> _Your objective_: The result should be every line that contains the word "synchronization", taken from the material.

> _Data supplied_:

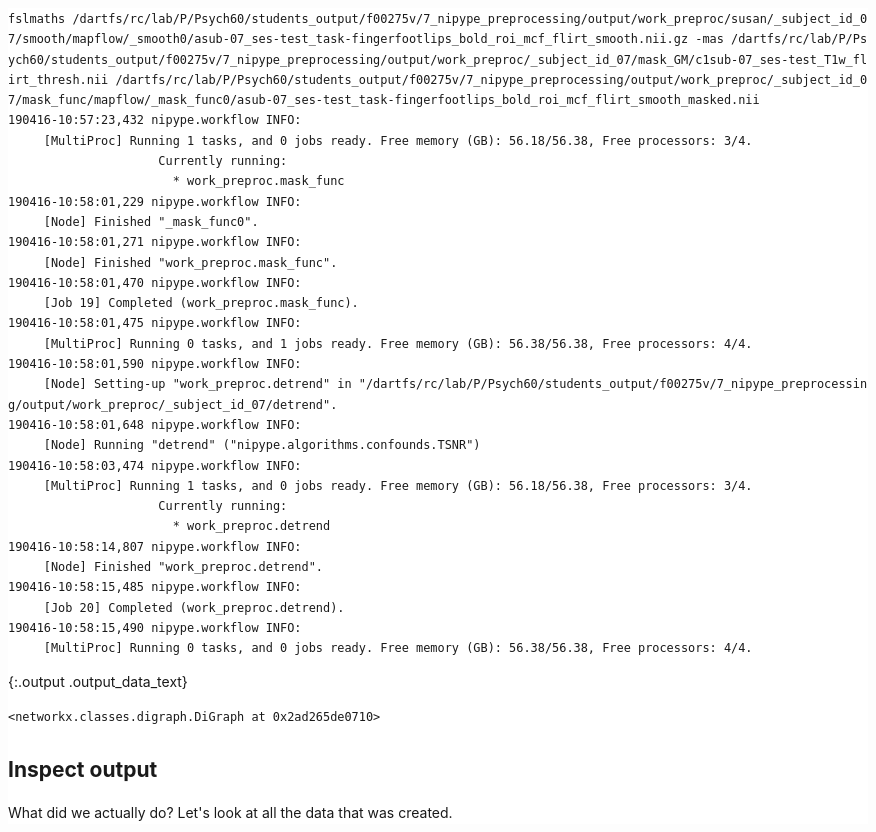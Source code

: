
 ```
fslmaths /dartfs/rc/lab/P/Psych60/students_output/f00275v/7_nipype_preprocessing/output/work_preproc/susan/_subject_id_07/smooth/mapflow/_smooth0/asub-07_ses-test_task-fingerfootlips_bold_roi_mcf_flirt_smooth.nii.gz -mas /dartfs/rc/lab/P/Psych60/students_output/f00275v/7_nipype_preprocessing/output/work_preproc/_subject_id_07/mask_GM/c1sub-07_ses-test_T1w_flirt_thresh.nii /dartfs/rc/lab/P/Psych60/students_output/f00275v/7_nipype_preprocessing/output/work_preproc/_subject_id_07/mask_func/mapflow/_mask_func0/asub-07_ses-test_task-fingerfootlips_bold_roi_mcf_flirt_smooth_masked.nii
190416-10:57:23,432 nipype.workflow INFO:
	 [MultiProc] Running 1 tasks, and 0 jobs ready. Free memory (GB): 56.18/56.38, Free processors: 3/4.
                     Currently running:
                       * work_preproc.mask_func
190416-10:58:01,229 nipype.workflow INFO:
	 [Node] Finished "_mask_func0".
190416-10:58:01,271 nipype.workflow INFO:
	 [Node] Finished "work_preproc.mask_func".
190416-10:58:01,470 nipype.workflow INFO:
	 [Job 19] Completed (work_preproc.mask_func).
190416-10:58:01,475 nipype.workflow INFO:
	 [MultiProc] Running 0 tasks, and 1 jobs ready. Free memory (GB): 56.38/56.38, Free processors: 4/4.
190416-10:58:01,590 nipype.workflow INFO:
	 [Node] Setting-up "work_preproc.detrend" in "/dartfs/rc/lab/P/Psych60/students_output/f00275v/7_nipype_preprocessing/output/work_preproc/_subject_id_07/detrend".
190416-10:58:01,648 nipype.workflow INFO:
	 [Node] Running "detrend" ("nipype.algorithms.confounds.TSNR")
190416-10:58:03,474 nipype.workflow INFO:
	 [MultiProc] Running 1 tasks, and 0 jobs ready. Free memory (GB): 56.18/56.38, Free processors: 3/4.
                     Currently running:
                       * work_preproc.detrend
190416-10:58:14,807 nipype.workflow INFO:
	 [Node] Finished "work_preproc.detrend".
190416-10:58:15,485 nipype.workflow INFO:
	 [Job 20] Completed (work_preproc.detrend).
190416-10:58:15,490 nipype.workflow INFO:
	 [MultiProc] Running 0 tasks, and 0 jobs ready. Free memory (GB): 56.38/56.38, Free processors: 4/4.

```




{:.output .output_data_text}
```
<networkx.classes.digraph.DiGraph at 0x2ad265de0710>
```



## Inspect output

What did we actually do? Let's look at all the data that was created.
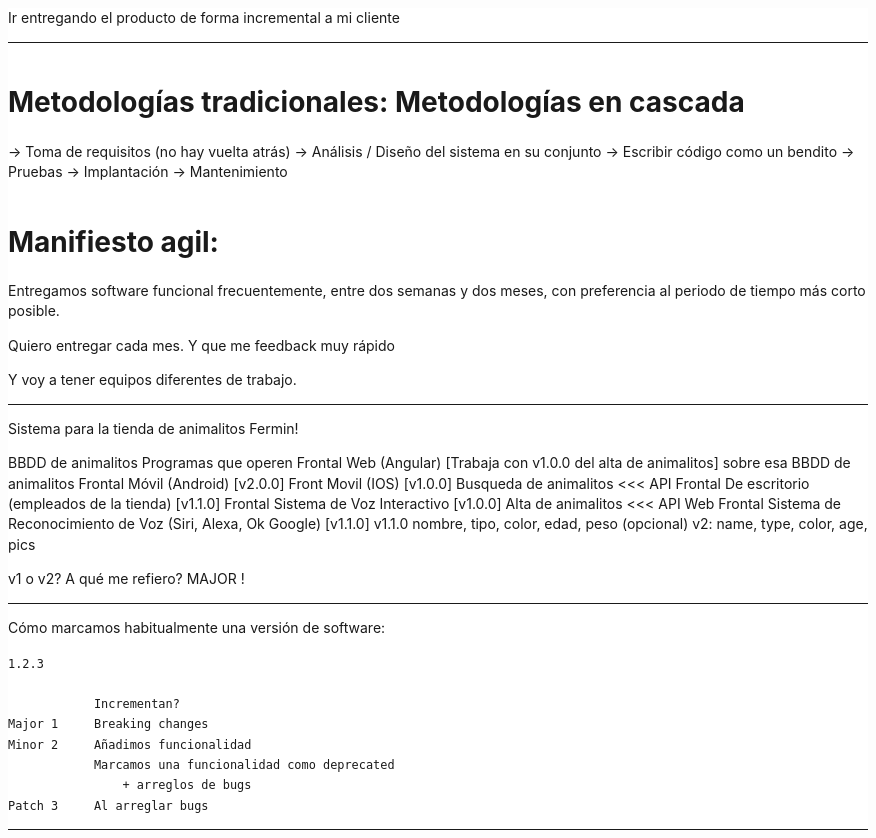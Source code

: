 Ir entregando el producto de forma incremental a mi cliente

---

# Metodologías tradicionales: Metodologías en cascada 

-> Toma de requisitos (no hay vuelta atrás) 
    -> Análisis / Diseño del sistema en su conjunto
        -> Escribir código como un bendito
            -> Pruebas
                -> Implantación
                    -> Mantenimiento

# Manifiesto agil:

Entregamos software funcional frecuentemente, entre dos semanas y dos meses, con preferencia al periodo de tiempo más corto posible.

Quiero entregar cada mes.
 Y que me feedback muy rápido 

 Y voy a tener equipos diferentes de trabajo.

---

Sistema para la tienda de animalitos Fermin!

BBDD de animalitos      Programas que operen                                                    Frontal Web (Angular)  [Trabaja con v1.0.0 del alta de animalitos]
                        sobre esa BBDD de animalitos                                            Frontal Móvil (Android)  [v2.0.0]
                                                                                                Front Movil (IOS) [v1.0.0]
                        Busqueda de animalitos <<< API                                          Frontal De escritorio (empleados de la tienda) [v1.1.0]
                                                                                                Frontal Sistema de Voz Interactivo [v1.0.0]
                        Alta de animalitos  <<< API Web                                         Frontal Sistema de Reconocimiento de Voz (Siri, Alexa, Ok Google) [v1.1.0]
                            v1.1.0
                                nombre, tipo, color, edad, peso (opcional)
                            v2:
                                name, type, color, age, pics

v1 o v2? A qué me refiero? MAJOR !

---

Cómo marcamos habitualmente una versión de software:

    1.2.3

                Incrementan?
    Major 1     Breaking changes
    Minor 2     Añadimos funcionalidad
                Marcamos una funcionalidad como deprecated
                    + arreglos de bugs
    Patch 3     Al arreglar bugs

---
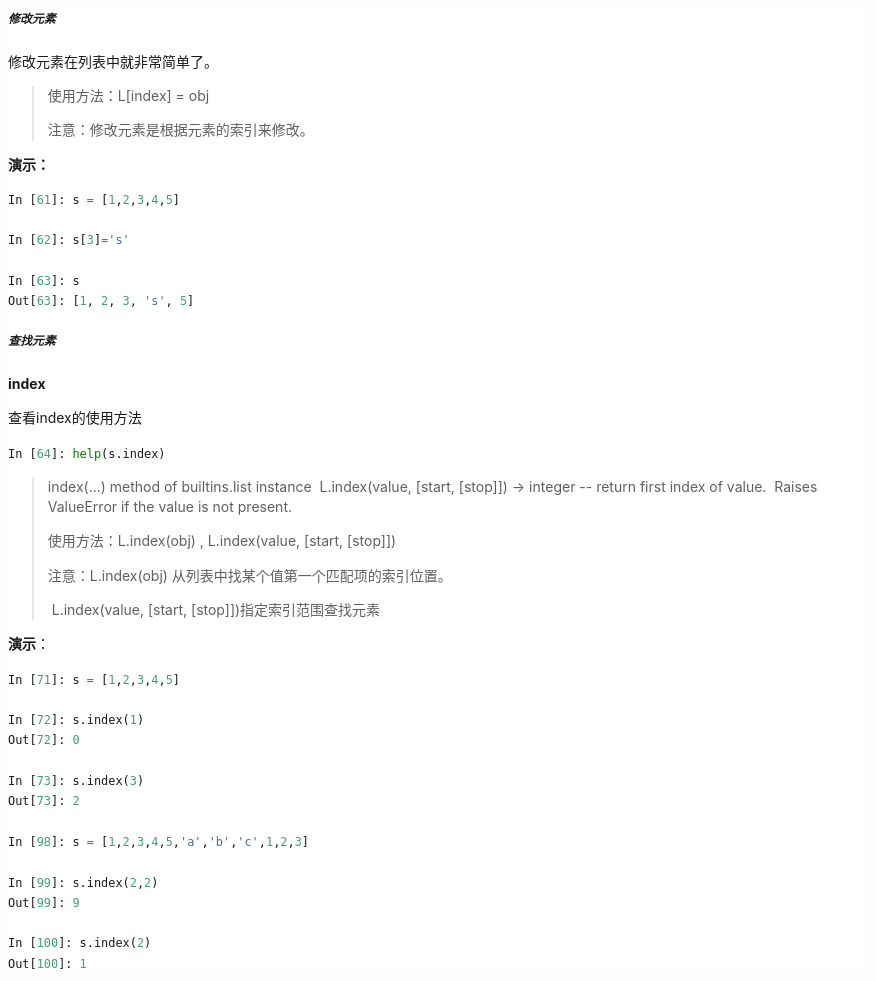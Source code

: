 ##### `修改元素`

修改元素在列表中就非常简单了。

> 使用方法：L[index] = obj
>
> 注意：修改元素是根据元素的索引来修改。

**演示：**

```python
In [61]: s = [1,2,3,4,5]                                               

In [62]: s[3]='s'                                                      

In [63]: s                                                             
Out[63]: [1, 2, 3, 's', 5]
```

##### `查找元素`

**index**

查看index的使用方法

```python
In [64]: help(s.index)  
```

> index(...) method of builtins.list instance
> ​    L.index(value, [start, [stop]]) -> integer -- return first index of value.
> ​    Raises ValueError if the value is not present.
>
> 使用方法：L.index(obj) , L.index(value, [start, [stop]])
>
> 注意：L.index(obj) 从列表中找某个值第一个匹配项的索引位置。
>
> ​		L.index(value, [start, [stop]])指定索引范围查找元素

**演示**：

```python
In [71]: s = [1,2,3,4,5]                                               

In [72]: s.index(1)                                                    
Out[72]: 0

In [73]: s.index(3)                                                    
Out[73]: 2

In [98]: s = [1,2,3,4,5,'a','b','c',1,2,3]                             

In [99]: s.index(2,2)                                                  
Out[99]: 9

In [100]: s.index(2)                                                   
Out[100]: 1

```
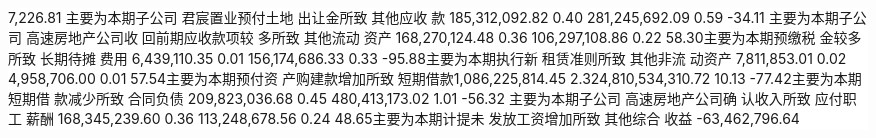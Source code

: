 7,226.81
主要为本期子公司
君宸置业预付土地
出让金所致
其他应收
款
185,312,092.82
0.40
281,245,692.09
0.59
-34.11
主要为本期子公司
高速房地产公司收
回前期应收款项较
多所致
其他流动
资产
168,270,124.48
0.36
106,297,108.86
0.22
58.30主要为本期预缴税
金较多所致
长期待摊
费用
6,439,110.35
0.01
156,174,686.33
0.33
-95.88主要为本期执行新
租赁准则所致
其他非流
动资产
7,811,853.01
0.02
4,958,706.00
0.01
57.54主要为本期预付资
产购建款增加所致
短期借款1,086,225,814.45
2.324,810,534,310.72
10.13
-77.42主要为本期短期借
款减少所致
合同负债
209,823,036.68
0.45
480,413,173.02
1.01
-56.32
主要为本期子公司
高速房地产公司确
认收入所致
应付职工
薪酬
168,345,239.60
0.36
113,248,678.56
0.24
48.65主要为本期计提未
发放工资增加所致
其他综合
收益
-63,462,796.64
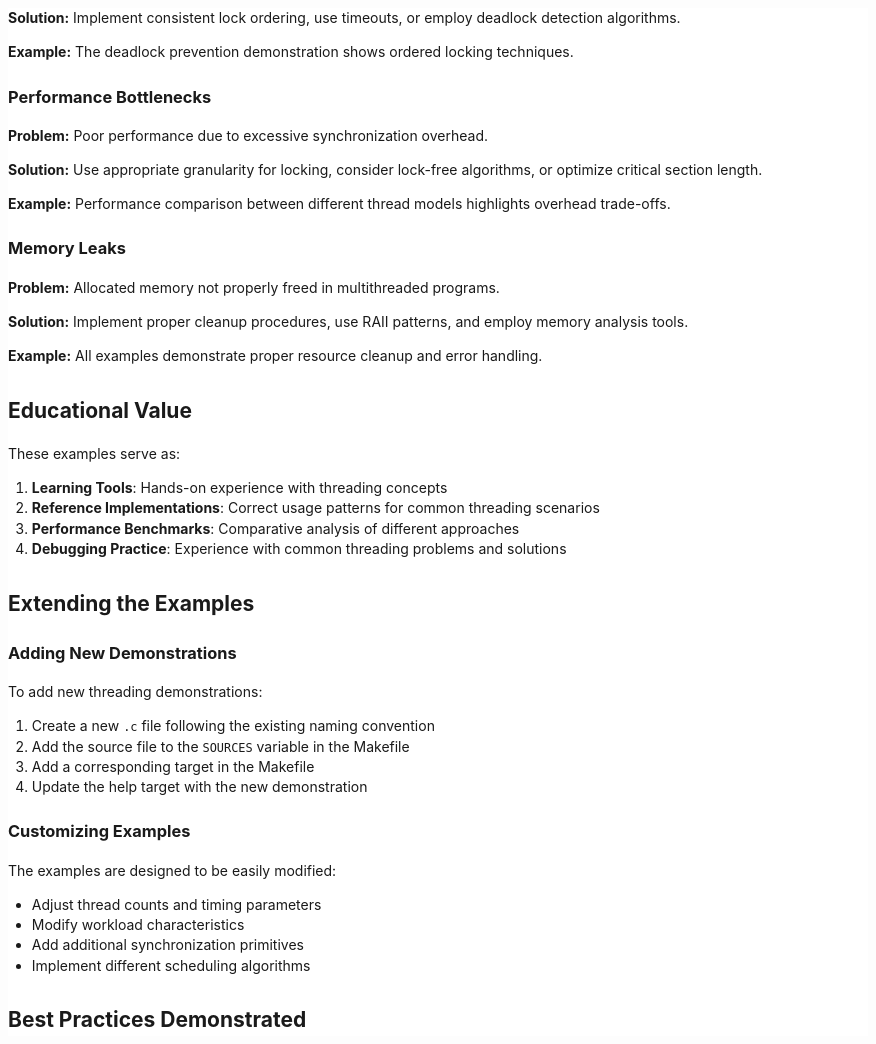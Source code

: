 **Solution:** Implement consistent lock ordering, use timeouts, or employ deadlock detection algorithms.

**Example:** The deadlock prevention demonstration shows ordered locking techniques.

### Performance Bottlenecks

**Problem:** Poor performance due to excessive synchronization overhead.

**Solution:** Use appropriate granularity for locking, consider lock-free algorithms, or optimize critical section length.

**Example:** Performance comparison between different thread models highlights overhead trade-offs.

### Memory Leaks

**Problem:** Allocated memory not properly freed in multithreaded programs.

**Solution:** Implement proper cleanup procedures, use RAII patterns, and employ memory analysis tools.

**Example:** All examples demonstrate proper resource cleanup and error handling.

## Educational Value

These examples serve as:

1. **Learning Tools**: Hands-on experience with threading concepts
2. **Reference Implementations**: Correct usage patterns for common threading scenarios
3. **Performance Benchmarks**: Comparative analysis of different approaches
4. **Debugging Practice**: Experience with common threading problems and solutions

## Extending the Examples

### Adding New Demonstrations

To add new threading demonstrations:

1. Create a new `.c` file following the existing naming convention
2. Add the source file to the `SOURCES` variable in the Makefile
3. Add a corresponding target in the Makefile
4. Update the help target with the new demonstration

### Customizing Examples

The examples are designed to be easily modified:

- Adjust thread counts and timing parameters
- Modify workload characteristics
- Add additional synchronization primitives
- Implement different scheduling algorithms

## Best Practices Demonstrated
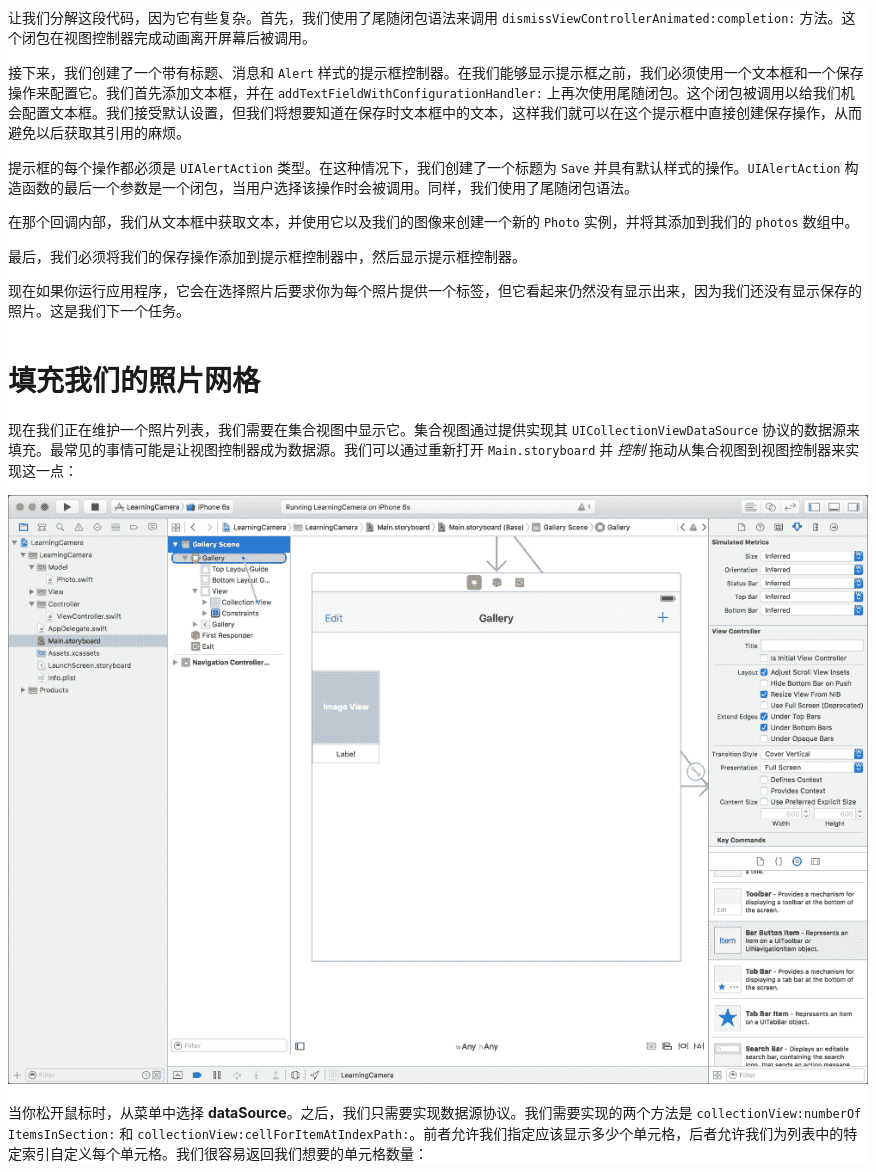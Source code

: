 让我们分解这段代码，因为它有些复杂。首先，我们使用了尾随闭包语法来调用 `dismissViewControllerAnimated:completion:` 方法。这个闭包在视图控制器完成动画离开屏幕后被调用。

接下来，我们创建了一个带有标题、消息和 `Alert` 样式的提示框控制器。在我们能够显示提示框之前，我们必须使用一个文本框和一个保存操作来配置它。我们首先添加文本框，并在 `addTextFieldWithConfigurationHandler:` 上再次使用尾随闭包。这个闭包被调用以给我们机会配置文本框。我们接受默认设置，但我们将想要知道在保存时文本框中的文本，这样我们就可以在这个提示框中直接创建保存操作，从而避免以后获取其引用的麻烦。

提示框的每个操作都必须是 `UIAlertAction` 类型。在这种情况下，我们创建了一个标题为 `Save` 并具有默认样式的操作。`UIAlertAction` 构造函数的最后一个参数是一个闭包，当用户选择该操作时会被调用。同样，我们使用了尾随闭包语法。

在那个回调内部，我们从文本框中获取文本，并使用它以及我们的图像来创建一个新的 `Photo` 实例，并将其添加到我们的 `photos` 数组中。

最后，我们必须将我们的保存操作添加到提示框控制器中，然后显示提示框控制器。

现在如果你运行应用程序，它会在选择照片后要求你为每个照片提供一个标签，但它看起来仍然没有显示出来，因为我们还没有显示保存的照片。这是我们下一个任务。

# 填充我们的照片网格

现在我们正在维护一个照片列表，我们需要在集合视图中显示它。集合视图通过提供实现其 `UICollectionViewDataSource` 协议的数据源来填充。最常见的事情可能是让视图控制器成为数据源。我们可以通过重新打开 `Main.storyboard` 并 *控制* 拖动从集合视图到视图控制器来实现这一点：

![填充我们的照片网格](img/B05103_11_15.jpg)

当你松开鼠标时，从菜单中选择 **dataSource**。之后，我们只需要实现数据源协议。我们需要实现的两个方法是 `collectionView:numberOfItemsInSection:` 和 `collectionView:cellForItemAtIndexPath:`。前者允许我们指定应该显示多少个单元格，后者允许我们为列表中的特定索引自定义每个单元格。我们很容易返回我们想要的单元格数量：
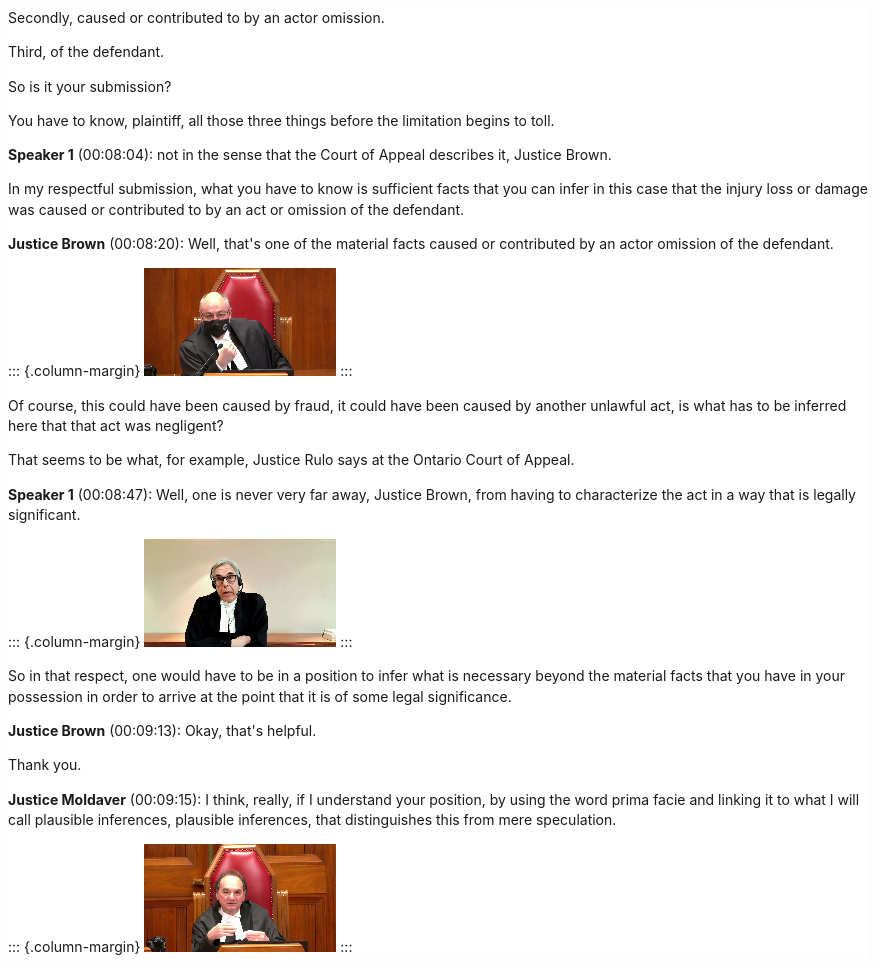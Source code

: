 Secondly, caused or contributed to by an actor omission.

Third, of the defendant.

So is it your submission?

You have to know, plaintiff, all those three things before the limitation begins to toll.

**Speaker 1** (00:08:04): not in the sense that the Court of Appeal describes it, Justice Brown.

In my respectful submission, what you have to know is sufficient facts that you can infer in this case that the injury loss or damage was caused or contributed to by an act or omission of the defendant.

**Justice Brown** (00:08:20): Well, that's one of the material facts caused or contributed by an actor omission of the defendant.

::: {.column-margin}
![](513.png)
:::

Of course, this could have been caused by fraud, it could have been caused by another unlawful act, is what has to be inferred here that that act was negligent?

That seems to be what, for example, Justice Rulo says at the Ontario Court of Appeal.

**Speaker 1** (00:08:47): Well, one is never very far away, Justice Brown, from having to characterize the act in a way that is legally significant.

::: {.column-margin}
![](540.png)
:::

So in that respect, one would have to be in a position to infer what is necessary beyond the material facts that you have in your possession in order to arrive at the point that it is of some legal significance.

**Justice Brown** (00:09:13): Okay, that's helpful.

Thank you.

**Justice Moldaver** (00:09:15): I think, really, if I understand your position, by using the word prima facie and linking it to what I will call plausible inferences, plausible inferences, that distinguishes this from mere speculation.

::: {.column-margin}
![](578.png)
:::

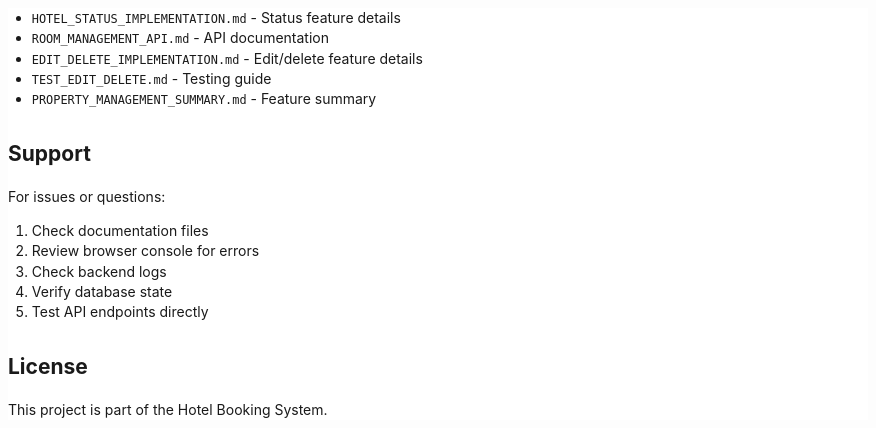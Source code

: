- `HOTEL_STATUS_IMPLEMENTATION.md` - Status feature details
- `ROOM_MANAGEMENT_API.md` - API documentation
- `EDIT_DELETE_IMPLEMENTATION.md` - Edit/delete feature details
- `TEST_EDIT_DELETE.md` - Testing guide
- `PROPERTY_MANAGEMENT_SUMMARY.md` - Feature summary

## Support

For issues or questions:
1. Check documentation files
2. Review browser console for errors
3. Check backend logs
4. Verify database state
5. Test API endpoints directly

## License

This project is part of the Hotel Booking System.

> _Solution below_:
**Problem:** Poor performance due to excessive synchronization overhead.
- Add additional synchronization primitives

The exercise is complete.